→ AVAILABLE DATA
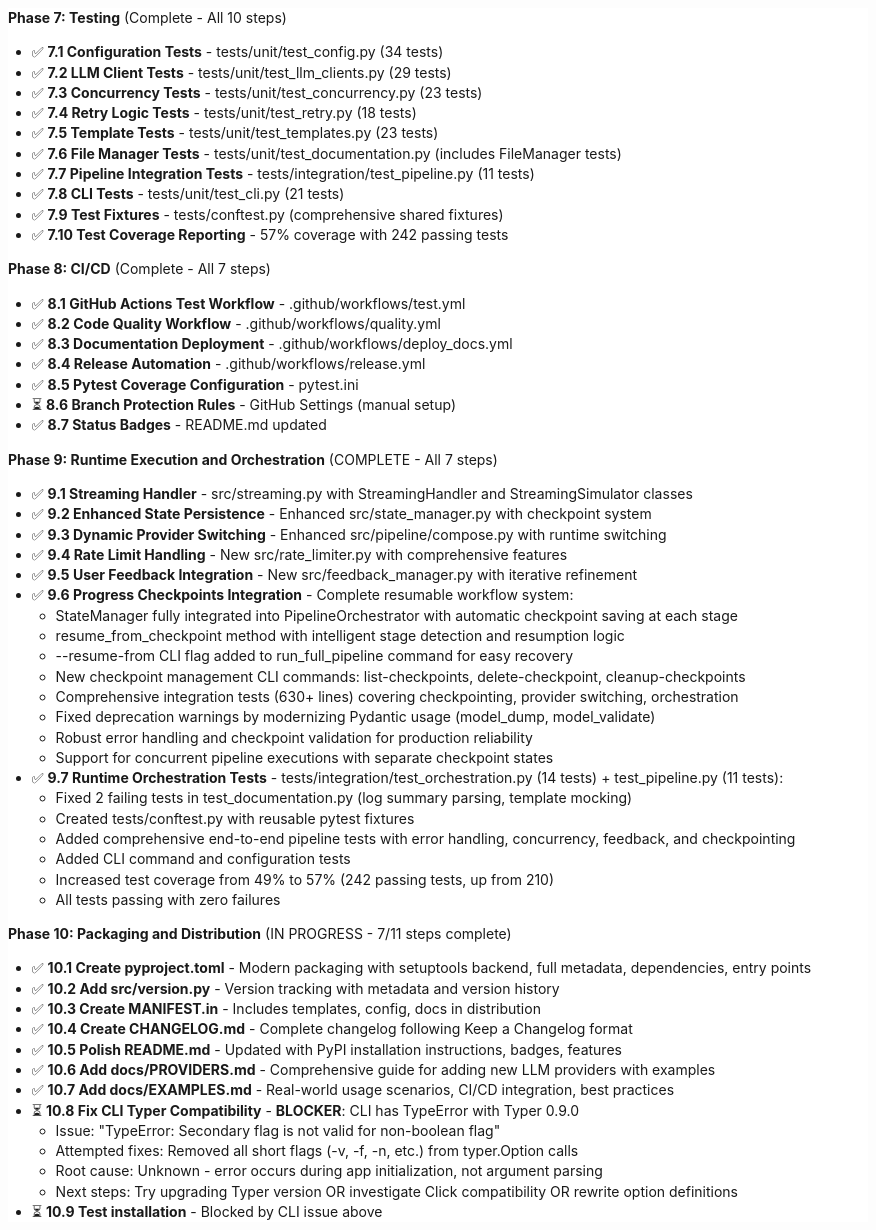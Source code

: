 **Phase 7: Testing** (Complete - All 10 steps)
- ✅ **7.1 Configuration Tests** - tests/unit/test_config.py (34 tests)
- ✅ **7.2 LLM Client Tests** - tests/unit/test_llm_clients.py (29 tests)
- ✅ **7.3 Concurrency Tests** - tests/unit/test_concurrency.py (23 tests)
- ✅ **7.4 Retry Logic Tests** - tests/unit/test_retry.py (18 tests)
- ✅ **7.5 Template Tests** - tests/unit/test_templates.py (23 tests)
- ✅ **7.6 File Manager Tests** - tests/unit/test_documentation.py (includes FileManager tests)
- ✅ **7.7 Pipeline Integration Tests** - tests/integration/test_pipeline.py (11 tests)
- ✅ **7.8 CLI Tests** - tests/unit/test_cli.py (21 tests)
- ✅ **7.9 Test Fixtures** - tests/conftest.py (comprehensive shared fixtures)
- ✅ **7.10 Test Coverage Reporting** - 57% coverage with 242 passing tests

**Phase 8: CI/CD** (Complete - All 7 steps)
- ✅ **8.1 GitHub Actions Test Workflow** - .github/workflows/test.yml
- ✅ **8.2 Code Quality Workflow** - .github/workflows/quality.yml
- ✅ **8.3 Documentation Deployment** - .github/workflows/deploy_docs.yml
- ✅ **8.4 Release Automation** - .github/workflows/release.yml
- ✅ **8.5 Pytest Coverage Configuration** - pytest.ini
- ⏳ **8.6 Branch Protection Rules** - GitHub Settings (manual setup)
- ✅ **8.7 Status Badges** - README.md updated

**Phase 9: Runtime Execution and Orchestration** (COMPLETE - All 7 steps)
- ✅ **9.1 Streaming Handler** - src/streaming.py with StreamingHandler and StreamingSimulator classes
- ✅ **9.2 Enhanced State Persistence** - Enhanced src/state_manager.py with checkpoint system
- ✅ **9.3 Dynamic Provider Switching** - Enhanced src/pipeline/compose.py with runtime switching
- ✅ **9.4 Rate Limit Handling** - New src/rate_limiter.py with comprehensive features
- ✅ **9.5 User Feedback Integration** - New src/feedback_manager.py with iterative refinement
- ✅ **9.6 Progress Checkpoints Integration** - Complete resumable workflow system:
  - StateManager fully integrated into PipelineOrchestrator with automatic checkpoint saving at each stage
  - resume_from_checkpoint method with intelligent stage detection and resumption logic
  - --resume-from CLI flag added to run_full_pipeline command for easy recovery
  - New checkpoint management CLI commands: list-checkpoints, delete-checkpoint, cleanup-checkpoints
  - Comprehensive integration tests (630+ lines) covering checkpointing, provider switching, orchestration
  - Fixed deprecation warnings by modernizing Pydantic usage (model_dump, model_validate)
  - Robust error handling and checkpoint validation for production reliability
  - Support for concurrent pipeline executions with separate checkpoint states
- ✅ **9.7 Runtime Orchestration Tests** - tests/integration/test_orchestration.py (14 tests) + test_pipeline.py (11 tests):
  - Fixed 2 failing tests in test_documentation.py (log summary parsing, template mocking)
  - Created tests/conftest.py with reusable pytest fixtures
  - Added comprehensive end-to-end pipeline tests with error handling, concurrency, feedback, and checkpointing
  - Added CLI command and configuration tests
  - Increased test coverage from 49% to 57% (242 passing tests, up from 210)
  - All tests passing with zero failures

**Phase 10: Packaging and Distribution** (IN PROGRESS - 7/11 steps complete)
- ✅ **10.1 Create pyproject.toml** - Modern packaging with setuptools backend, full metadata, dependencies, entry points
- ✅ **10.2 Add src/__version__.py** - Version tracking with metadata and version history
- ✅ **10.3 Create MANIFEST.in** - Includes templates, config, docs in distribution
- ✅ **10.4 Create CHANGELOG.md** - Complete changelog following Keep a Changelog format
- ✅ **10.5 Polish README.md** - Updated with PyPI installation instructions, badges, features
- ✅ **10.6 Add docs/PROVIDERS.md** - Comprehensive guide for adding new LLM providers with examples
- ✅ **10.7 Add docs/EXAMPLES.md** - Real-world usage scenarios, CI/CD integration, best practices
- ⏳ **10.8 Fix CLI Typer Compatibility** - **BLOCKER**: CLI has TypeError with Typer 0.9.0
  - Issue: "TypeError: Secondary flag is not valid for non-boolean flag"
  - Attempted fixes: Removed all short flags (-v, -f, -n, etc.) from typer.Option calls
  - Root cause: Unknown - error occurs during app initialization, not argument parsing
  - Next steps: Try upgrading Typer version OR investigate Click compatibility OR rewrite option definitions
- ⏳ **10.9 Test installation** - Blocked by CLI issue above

...

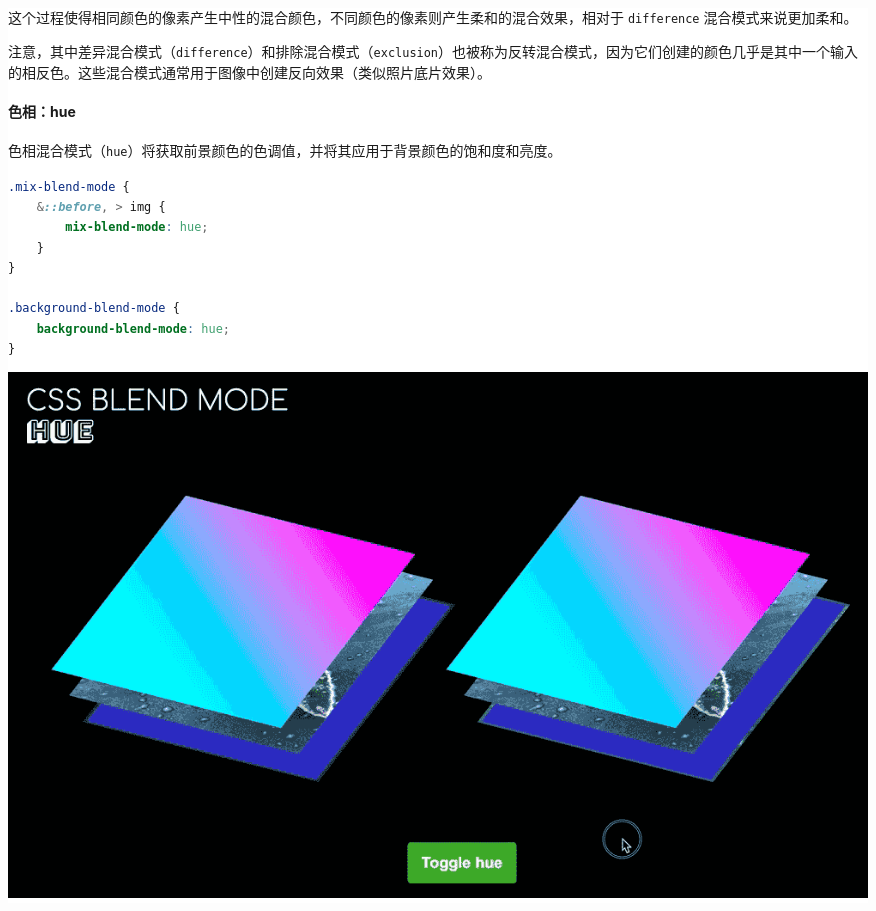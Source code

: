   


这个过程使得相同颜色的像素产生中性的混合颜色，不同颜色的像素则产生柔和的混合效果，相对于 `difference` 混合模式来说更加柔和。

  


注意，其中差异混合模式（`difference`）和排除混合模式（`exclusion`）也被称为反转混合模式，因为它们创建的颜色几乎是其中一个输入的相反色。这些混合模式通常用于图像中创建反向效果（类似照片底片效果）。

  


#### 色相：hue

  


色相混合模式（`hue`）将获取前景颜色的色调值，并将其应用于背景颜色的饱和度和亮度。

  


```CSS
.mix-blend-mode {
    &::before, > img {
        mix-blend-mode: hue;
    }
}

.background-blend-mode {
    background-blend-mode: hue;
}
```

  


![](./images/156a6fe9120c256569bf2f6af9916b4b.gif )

→ AIM OF THE TASK
Wherever the string "usage" occurs in the data, copy the line that holds it.

→ TASK ANSWER
  - Fixed deprecation warnings by modernizing Pydantic usage (model_dump, model_validate)
- ✅ **10.7 Add docs/EXAMPLES.md** - Real-world usage scenarios, CI/CD integration, best practices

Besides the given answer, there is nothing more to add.